Work to complete: Looking at the data below, state how many lines contain "features". No other words are wanted.

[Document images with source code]
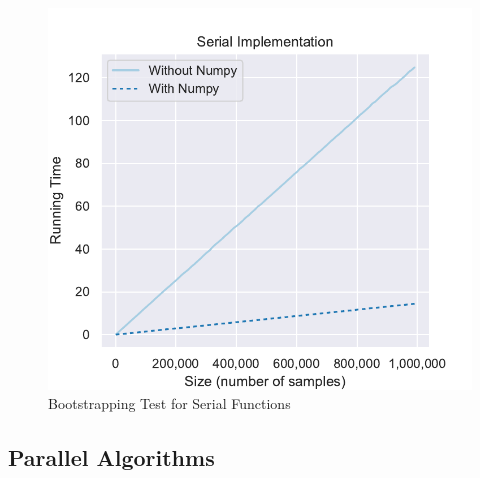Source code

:\documentclass[11pt]{article}
\begin{document}
\begin{figure}[H]
    \begin{center}
        \includegraphics{serial_test.pdf}
    \end{center}
    \caption{Bootstrapping Test for Serial Functions}\label{fig:SerialTest}
\end{figure}

\subsection{Parallel Algorithms}\label{subsec:parallel-algorithms}



\printbibliography
\end{document}
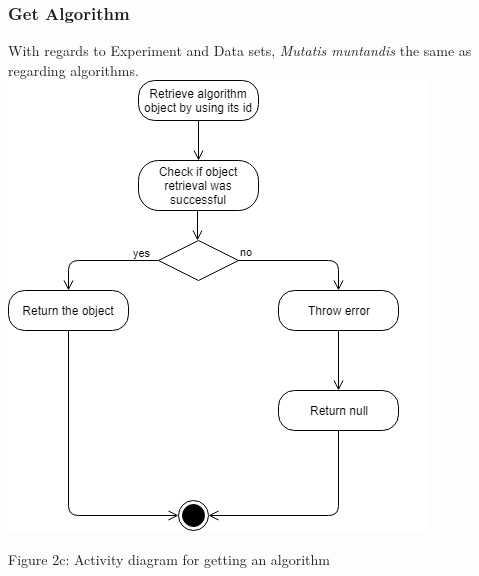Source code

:     \subsubsection{Get Algorithm}
    \par With regards to Experiment and Data sets,
{ \textit{Mutatis muntandis} the same as regarding algorithms.} \newline \newline
    \includegraphics[width=\textwidth]{input_unit/images/get_algorithm_activity_diagram.png}
	\begin{center}
	    \small{Figure 2c: Activity diagram for getting an algorithm }
    \end{center}
    
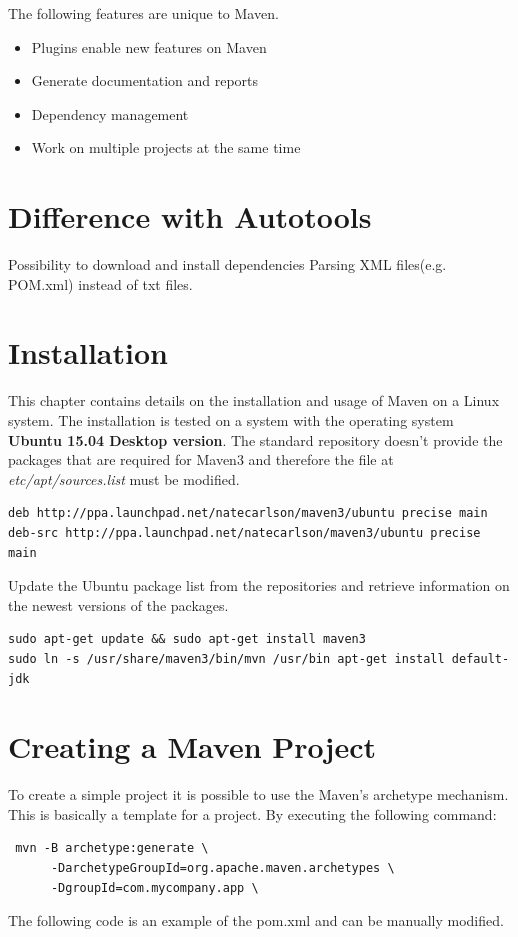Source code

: The following features are unique to Maven.
\begin{itemize}
	\item Plugins enable new features on Maven
	\item Generate documentation and reports
	\item Dependency management
	\item Work on multiple projects at the same time
\end{itemize}

\section{Difference with Autotools}
Possibility to download and install dependencies Parsing XML files(e.g. POM.xml) instead of txt files. 

\section{Installation}
This chapter contains details on the installation and usage of Maven on a Linux system. The installation is tested on a system with the operating system \textbf{Ubuntu 15.04 Desktop version}.
The standard repository doesn't provide the packages that are required for Maven3 and therefore the file at \mbox{\textit{etc/apt/sources.list}} must be modified.

\begin{verbatim}
deb http://ppa.launchpad.net/natecarlson/maven3/ubuntu precise main
deb-src http://ppa.launchpad.net/natecarlson/maven3/ubuntu precise main
\end{verbatim}

Update the Ubuntu package list from the repositories and retrieve information on the newest versions of the packages.

\begin{verbatim}
sudo apt-get update && sudo apt-get install maven3 
sudo ln -s /usr/share/maven3/bin/mvn /usr/bin apt-get install default-jdk
\end{verbatim}

\section{Creating a Maven Project}
To create a simple project it is possible to use the Maven's archetype mechanism. This is basically a template for a project. By executing the following command: 
\begin{verbatim}
 mvn -B archetype:generate \
      -DarchetypeGroupId=org.apache.maven.archetypes \
      -DgroupId=com.mycompany.app \
\end{verbatim}
The following code is an example of the pom.xml and can be manually modified.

Answer section: 2